Never throw away leftovers: 3 tasty ideas for the end of the pot

Don't toss that leftover majadra or cooked rice. Here are three delicious dishes you can make with it, turning leftovers into culinary treasures.

 Never throw away leftover majadra (photo credit: NIMROD SAUNDERS)
Never throw away leftover majadra
(photo credit: NIMROD SAUNDERS)

Do you have leftover majadra or just cooked rice? Don’t throw it away—here are three dishes you can make from it:

Vegetable Omelet:To half a cup of majadra or cooked rice, add 2 eggs and half a cup of chopped herbs. Season with salt, pepper, cumin, and turmeric. Heat a skillet with olive oil (1-2 cm deep), pour in the mixture, and fry for 2-3 minutes until firm and golden. Flip and fry for another minute or two.

Meatballs:In a bowl, mix 350 grams of ground beef or chicken with one cup of majadra (or cooked rice). Add a cup of chopped herbs, 2 tablespoons of breadcrumbs, and 1 egg. Season with salt and a teaspoon of baharat spice. Shape into evenly-sized balls and fry in a skillet with olive oil (2-3 cm deep) until golden.

 Never throw away leftover majadra (credit: NIMROD SAUNDERS)
Never throw away leftover majadra (credit: NIMROD SAUNDERS)

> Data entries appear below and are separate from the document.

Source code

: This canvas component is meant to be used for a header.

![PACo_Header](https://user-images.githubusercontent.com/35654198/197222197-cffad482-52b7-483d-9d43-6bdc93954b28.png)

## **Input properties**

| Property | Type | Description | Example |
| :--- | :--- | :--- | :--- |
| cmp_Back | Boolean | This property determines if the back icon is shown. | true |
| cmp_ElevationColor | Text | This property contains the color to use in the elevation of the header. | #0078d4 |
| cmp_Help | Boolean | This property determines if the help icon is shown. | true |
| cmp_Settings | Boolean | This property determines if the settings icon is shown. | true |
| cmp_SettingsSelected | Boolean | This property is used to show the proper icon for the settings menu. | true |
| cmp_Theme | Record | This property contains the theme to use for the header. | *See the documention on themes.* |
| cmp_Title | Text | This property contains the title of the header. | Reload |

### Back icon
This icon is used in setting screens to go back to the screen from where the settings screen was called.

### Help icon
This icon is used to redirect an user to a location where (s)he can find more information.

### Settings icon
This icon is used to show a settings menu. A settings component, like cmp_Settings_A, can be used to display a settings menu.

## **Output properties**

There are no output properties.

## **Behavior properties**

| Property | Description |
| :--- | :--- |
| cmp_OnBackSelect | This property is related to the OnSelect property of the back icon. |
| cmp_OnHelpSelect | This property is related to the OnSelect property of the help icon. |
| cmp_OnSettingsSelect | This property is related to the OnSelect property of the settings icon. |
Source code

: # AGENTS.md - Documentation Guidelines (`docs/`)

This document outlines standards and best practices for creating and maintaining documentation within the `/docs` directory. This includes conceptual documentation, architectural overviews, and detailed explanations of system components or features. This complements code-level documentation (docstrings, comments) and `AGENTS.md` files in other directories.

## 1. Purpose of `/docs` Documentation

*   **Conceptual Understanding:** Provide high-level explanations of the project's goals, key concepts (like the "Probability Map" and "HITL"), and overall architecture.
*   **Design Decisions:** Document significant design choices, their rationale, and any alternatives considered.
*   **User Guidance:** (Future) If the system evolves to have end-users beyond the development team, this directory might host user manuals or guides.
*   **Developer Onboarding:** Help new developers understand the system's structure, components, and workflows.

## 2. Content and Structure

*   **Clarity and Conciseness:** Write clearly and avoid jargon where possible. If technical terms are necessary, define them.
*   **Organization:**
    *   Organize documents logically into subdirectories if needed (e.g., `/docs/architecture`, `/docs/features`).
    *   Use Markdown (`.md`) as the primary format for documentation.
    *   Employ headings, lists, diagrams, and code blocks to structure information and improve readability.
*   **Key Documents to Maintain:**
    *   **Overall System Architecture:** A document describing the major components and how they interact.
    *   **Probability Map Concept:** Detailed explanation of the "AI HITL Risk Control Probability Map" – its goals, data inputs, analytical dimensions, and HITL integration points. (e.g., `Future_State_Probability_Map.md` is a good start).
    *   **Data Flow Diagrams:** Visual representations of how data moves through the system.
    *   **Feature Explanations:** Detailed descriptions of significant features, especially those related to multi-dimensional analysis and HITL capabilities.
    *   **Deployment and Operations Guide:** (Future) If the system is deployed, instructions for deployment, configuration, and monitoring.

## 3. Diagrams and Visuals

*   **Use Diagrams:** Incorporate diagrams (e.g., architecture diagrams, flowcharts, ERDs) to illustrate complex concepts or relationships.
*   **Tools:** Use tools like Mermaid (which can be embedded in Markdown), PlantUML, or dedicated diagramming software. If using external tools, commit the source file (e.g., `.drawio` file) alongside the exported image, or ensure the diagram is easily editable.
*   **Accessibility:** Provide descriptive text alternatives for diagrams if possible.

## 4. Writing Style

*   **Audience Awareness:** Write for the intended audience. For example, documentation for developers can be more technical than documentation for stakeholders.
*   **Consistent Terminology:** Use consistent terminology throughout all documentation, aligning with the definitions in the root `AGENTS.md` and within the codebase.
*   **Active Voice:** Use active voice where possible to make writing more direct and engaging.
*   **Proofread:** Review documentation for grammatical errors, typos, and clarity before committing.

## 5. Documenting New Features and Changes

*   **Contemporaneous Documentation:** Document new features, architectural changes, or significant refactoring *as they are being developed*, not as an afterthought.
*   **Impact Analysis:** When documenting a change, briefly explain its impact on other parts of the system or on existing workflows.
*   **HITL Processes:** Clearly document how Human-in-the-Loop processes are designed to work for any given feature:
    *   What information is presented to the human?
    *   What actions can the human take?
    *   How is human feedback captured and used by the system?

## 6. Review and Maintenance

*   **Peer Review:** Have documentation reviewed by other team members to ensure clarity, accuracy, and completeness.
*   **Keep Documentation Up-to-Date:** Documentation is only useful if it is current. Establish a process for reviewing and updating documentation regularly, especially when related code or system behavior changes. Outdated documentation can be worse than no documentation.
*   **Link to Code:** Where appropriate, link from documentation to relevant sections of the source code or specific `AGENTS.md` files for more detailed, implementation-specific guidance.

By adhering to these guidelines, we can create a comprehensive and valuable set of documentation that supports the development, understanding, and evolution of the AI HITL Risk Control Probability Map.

Rice and Greens Porridge:To half a cup of majadra or cooked rice, add 2 cups of boiling water and cook for about 20 minutes until the rice breaks down into the liquid and thickens. Season with a handful of chopped herbs (spinach and green onion are also good), half a clove of crushed garlic, salt, pepper, cumin, and turmeric. Stir and cook for another minute before serving.

Quick Tip:To speed up the rice cooking process, you can blend it before cooking.